==== Provided information

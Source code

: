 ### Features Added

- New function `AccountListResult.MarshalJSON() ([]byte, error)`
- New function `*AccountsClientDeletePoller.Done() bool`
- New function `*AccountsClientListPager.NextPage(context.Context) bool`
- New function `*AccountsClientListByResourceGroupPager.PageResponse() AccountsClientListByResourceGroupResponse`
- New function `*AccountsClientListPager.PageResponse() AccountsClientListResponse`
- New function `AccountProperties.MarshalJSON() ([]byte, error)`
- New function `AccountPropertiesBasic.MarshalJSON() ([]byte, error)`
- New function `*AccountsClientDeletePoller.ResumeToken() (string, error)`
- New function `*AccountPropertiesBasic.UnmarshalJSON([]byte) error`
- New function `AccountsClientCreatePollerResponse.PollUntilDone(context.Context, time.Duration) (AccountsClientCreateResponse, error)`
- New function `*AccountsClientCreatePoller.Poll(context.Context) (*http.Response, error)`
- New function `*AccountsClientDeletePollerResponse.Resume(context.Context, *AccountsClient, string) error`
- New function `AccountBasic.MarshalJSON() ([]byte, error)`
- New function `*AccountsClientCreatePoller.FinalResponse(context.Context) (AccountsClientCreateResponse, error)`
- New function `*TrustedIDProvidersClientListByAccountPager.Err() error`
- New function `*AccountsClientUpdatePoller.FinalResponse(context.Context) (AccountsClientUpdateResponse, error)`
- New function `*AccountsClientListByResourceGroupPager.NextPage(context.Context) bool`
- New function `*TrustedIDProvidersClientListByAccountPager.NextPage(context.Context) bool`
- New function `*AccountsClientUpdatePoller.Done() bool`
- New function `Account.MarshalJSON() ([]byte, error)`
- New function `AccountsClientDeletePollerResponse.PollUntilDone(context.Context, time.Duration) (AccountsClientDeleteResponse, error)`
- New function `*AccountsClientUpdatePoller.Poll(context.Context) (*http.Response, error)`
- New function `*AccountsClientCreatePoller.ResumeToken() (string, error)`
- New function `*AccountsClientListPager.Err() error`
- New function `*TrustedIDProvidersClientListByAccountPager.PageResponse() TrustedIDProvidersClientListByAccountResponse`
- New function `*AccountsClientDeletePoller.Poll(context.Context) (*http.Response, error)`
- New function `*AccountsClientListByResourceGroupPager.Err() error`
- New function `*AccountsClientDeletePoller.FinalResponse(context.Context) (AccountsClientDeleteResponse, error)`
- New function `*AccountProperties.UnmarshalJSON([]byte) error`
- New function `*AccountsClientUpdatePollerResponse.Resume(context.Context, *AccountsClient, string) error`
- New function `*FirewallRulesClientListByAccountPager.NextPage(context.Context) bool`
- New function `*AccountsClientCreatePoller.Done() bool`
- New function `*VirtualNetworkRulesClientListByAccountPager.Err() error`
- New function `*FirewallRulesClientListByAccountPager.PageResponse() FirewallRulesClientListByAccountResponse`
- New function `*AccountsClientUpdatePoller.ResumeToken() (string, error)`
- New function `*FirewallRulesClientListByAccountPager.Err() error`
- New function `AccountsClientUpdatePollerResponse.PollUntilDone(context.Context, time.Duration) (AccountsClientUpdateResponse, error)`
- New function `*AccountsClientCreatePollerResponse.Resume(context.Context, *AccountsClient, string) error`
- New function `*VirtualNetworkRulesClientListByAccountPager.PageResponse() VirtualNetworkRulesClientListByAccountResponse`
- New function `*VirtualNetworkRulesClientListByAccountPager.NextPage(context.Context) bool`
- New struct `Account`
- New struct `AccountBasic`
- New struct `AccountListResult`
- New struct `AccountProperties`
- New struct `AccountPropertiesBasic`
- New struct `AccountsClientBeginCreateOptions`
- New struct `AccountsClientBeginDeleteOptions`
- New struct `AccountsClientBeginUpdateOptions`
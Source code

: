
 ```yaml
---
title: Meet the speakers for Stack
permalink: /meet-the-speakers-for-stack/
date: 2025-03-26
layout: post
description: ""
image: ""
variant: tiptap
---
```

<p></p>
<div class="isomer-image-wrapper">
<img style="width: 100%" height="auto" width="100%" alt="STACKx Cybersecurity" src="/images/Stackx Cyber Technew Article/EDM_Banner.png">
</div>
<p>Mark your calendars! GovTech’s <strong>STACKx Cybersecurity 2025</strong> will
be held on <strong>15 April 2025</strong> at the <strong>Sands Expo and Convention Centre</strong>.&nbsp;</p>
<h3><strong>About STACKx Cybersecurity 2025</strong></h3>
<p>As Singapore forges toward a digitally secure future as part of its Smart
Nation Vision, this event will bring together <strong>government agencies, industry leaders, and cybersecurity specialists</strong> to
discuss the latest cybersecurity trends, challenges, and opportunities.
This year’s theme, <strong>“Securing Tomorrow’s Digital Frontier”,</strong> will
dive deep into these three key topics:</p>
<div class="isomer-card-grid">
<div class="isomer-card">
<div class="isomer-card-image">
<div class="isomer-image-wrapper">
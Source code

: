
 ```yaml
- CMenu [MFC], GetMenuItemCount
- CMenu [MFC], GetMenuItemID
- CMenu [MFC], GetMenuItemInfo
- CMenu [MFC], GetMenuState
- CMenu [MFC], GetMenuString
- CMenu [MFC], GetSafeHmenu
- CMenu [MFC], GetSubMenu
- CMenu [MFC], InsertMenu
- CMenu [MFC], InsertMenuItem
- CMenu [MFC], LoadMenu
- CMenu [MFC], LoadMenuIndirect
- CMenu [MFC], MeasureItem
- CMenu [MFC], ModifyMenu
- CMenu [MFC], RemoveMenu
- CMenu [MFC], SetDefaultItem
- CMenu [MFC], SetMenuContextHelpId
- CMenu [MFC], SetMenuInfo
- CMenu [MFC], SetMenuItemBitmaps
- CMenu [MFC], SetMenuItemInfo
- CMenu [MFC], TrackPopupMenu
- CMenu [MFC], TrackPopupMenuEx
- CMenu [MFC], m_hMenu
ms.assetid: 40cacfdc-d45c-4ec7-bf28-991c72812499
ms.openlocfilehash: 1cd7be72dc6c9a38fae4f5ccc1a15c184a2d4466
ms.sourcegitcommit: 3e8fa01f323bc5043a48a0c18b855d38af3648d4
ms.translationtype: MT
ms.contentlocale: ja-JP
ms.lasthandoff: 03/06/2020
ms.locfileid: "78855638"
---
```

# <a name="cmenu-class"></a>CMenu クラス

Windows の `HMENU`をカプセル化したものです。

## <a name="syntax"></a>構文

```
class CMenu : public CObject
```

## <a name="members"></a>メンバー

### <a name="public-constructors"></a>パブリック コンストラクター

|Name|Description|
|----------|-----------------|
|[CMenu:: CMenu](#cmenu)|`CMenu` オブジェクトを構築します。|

========

§ **Problem to solve**: Using the listing above, pull out all lines that hold the word "strong".

§ **Solved problem**:
<p>Mark your calendars! GovTech’s <strong>STACKx Cybersecurity 2025</strong> will
be held on <strong>15 April 2025</strong> at the <strong>Sands Expo and Convention Centre</strong>.&nbsp;</p>
<h3><strong>About STACKx Cybersecurity 2025</strong></h3>
Nation Vision, this event will bring together <strong>government agencies, industry leaders, and cybersecurity specialists</strong> to
This year’s theme, <strong>“Securing Tomorrow’s Digital Frontier”,</strong> will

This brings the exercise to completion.